:: Aim of the exercise ::
The records that follow should be returned exactly, pictures excluded.

"""

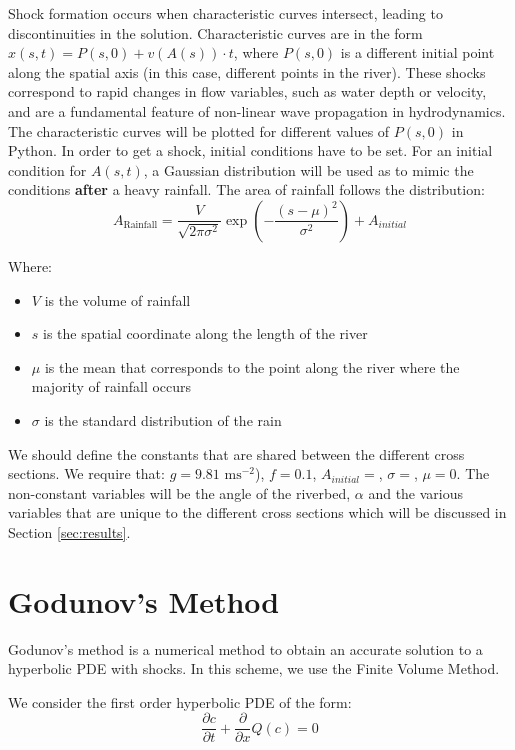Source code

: \documentclass[12pt]{article}
\begin{document}
Shock formation occurs when characteristic curves intersect, leading to discontinuities in the solution. Characteristic curves are in the form $ x(s, t) = P(s, 0) + v(A(s))\cdot t$, where $P(s, 0)$ is a different initial point along the spatial axis (in this case, different points in the river). These shocks correspond to rapid changes in flow variables, such as water depth or velocity, and are a fundamental feature of non-linear wave propagation in hydrodynamics. The characteristic curves will be plotted for different values of $P(s, 0)$ in Python. In order to get a shock, initial conditions have to be set. For an initial condition for $A(s, t)$, a Gaussian distribution will be used as to mimic the conditions \textbf{after} a heavy rainfall. The area of rainfall follows the distribution:
\begin{equation}
     A_\text{Rainfall} = \frac{V}{\sqrt{2\pi\sigma^2}}\exp{\left(-\frac{(s - \mu)^2}{\sigma^2}\right)} + A_{initial}
\end{equation}

Where:
\begin{itemize}
    \item $V$ is the volume of rainfall
    \item $s$ is the spatial coordinate along the length of the river
    \item $\mu$ is the mean that corresponds to the point along the river where the majority of rainfall occurs
    \item $\sigma$ is the standard distribution of the rain
\end{itemize}

We should define the constants that are shared between the different cross sections. We require that: $g = 9.81 \text{ ms}^{-2}$), $f = 0.1$, $A_{initial} = $, $\sigma = $, $\mu  = 0$. The non-constant variables will be the angle of the riverbed, $\alpha$ and the various variables that are unique to the different cross sections which will be discussed in Section \ref{sec:results}.

\section{Godunov's Method}
Godunov's method is a numerical method to obtain an accurate solution to a hyperbolic PDE with shocks. In this scheme, we use the Finite Volume Method. 

We consider the first order hyperbolic PDE of the form:
\begin{equation}
    \frac{\partial c}{\partial t} + \frac{\partial}{\partial x}Q(c) = 0
\end{equation}
\end{document}
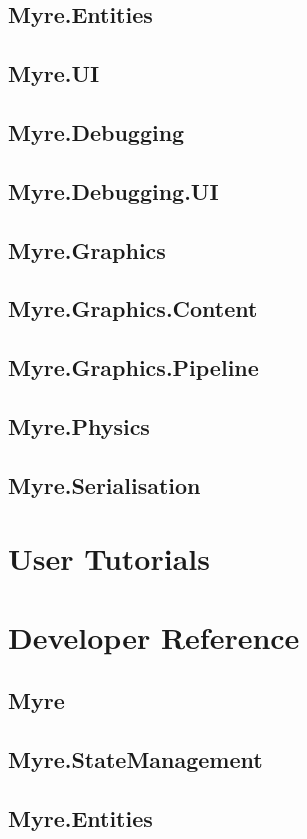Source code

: \documentclass{article}
\begin{document}
\subsection{Myre.Entities}
\subsection{Myre.UI}
\subsection{Myre.Debugging}
\subsection{Myre.Debugging.UI}
\subsection{Myre.Graphics}
\subsection{Myre.Graphics.Content}
\subsection{Myre.Graphics.Pipeline}
\subsection{Myre.Physics}
\subsection{Myre.Serialisation}

\section{User Tutorials}

\section{Developer Reference}
\subsection{Myre}
\subsection{Myre.StateManagement}
\subsection{Myre.Entities}
\end{document}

"""

:: Answer for this exercise ::
Source code

: \documentclass[12pt]{article}
\begin{document}
Shock formation occurs when characteristic curves intersect, leading to discontinuities in the solution. Characteristic curves are in the form $ x(s, t) = P(s, 0) + v(A(s))\cdot t$, where $P(s, 0)$ is a different initial point along the spatial axis (in this case, different points in the river). These shocks correspond to rapid changes in flow variables, such as water depth or velocity, and are a fundamental feature of non-linear wave propagation in hydrodynamics. The characteristic curves will be plotted for different values of $P(s, 0)$ in Python. In order to get a shock, initial conditions have to be set. For an initial condition for $A(s, t)$, a Gaussian distribution will be used as to mimic the conditions \textbf{after} a heavy rainfall. The area of rainfall follows the distribution:
\begin{equation}
     A_\text{Rainfall} = \frac{V}{\sqrt{2\pi\sigma^2}}\exp{\left(-\frac{(s - \mu)^2}{\sigma^2}\right)} + A_{initial}
\end{equation}

Where:
\begin{itemize}
    \item $V$ is the volume of rainfall
    \item $s$ is the spatial coordinate along the length of the river
    \item $\mu$ is the mean that corresponds to the point along the river where the majority of rainfall occurs
    \item $\sigma$ is the standard distribution of the rain
\end{itemize}

We should define the constants that are shared between the different cross sections. We require that: $g = 9.81 \text{ ms}^{-2}$), $f = 0.1$, $A_{initial} = $, $\sigma = $, $\mu  = 0$. The non-constant variables will be the angle of the riverbed, $\alpha$ and the various variables that are unique to the different cross sections which will be discussed in Section \ref{sec:results}.

\section{Godunov's Method}
Godunov's method is a numerical method to obtain an accurate solution to a hyperbolic PDE with shocks. In this scheme, we use the Finite Volume Method. 

We consider the first order hyperbolic PDE of the form:
\begin{equation}
    \frac{\partial c}{\partial t} + \frac{\partial}{\partial x}Q(c) = 0
\end{equation}
\end{document}
Source code

: \documentclass{article}
\begin{document}
\subsection{Myre.Entities}
\subsection{Myre.UI}
\subsection{Myre.Debugging}
\subsection{Myre.Debugging.UI}
\subsection{Myre.Graphics}
\subsection{Myre.Graphics.Content}
\subsection{Myre.Graphics.Pipeline}
\subsection{Myre.Physics}
\subsection{Myre.Serialisation}

\section{User Tutorials}

\section{Developer Reference}
\subsection{Myre}
\subsection{Myre.StateManagement}
\subsection{Myre.Entities}
\end{document}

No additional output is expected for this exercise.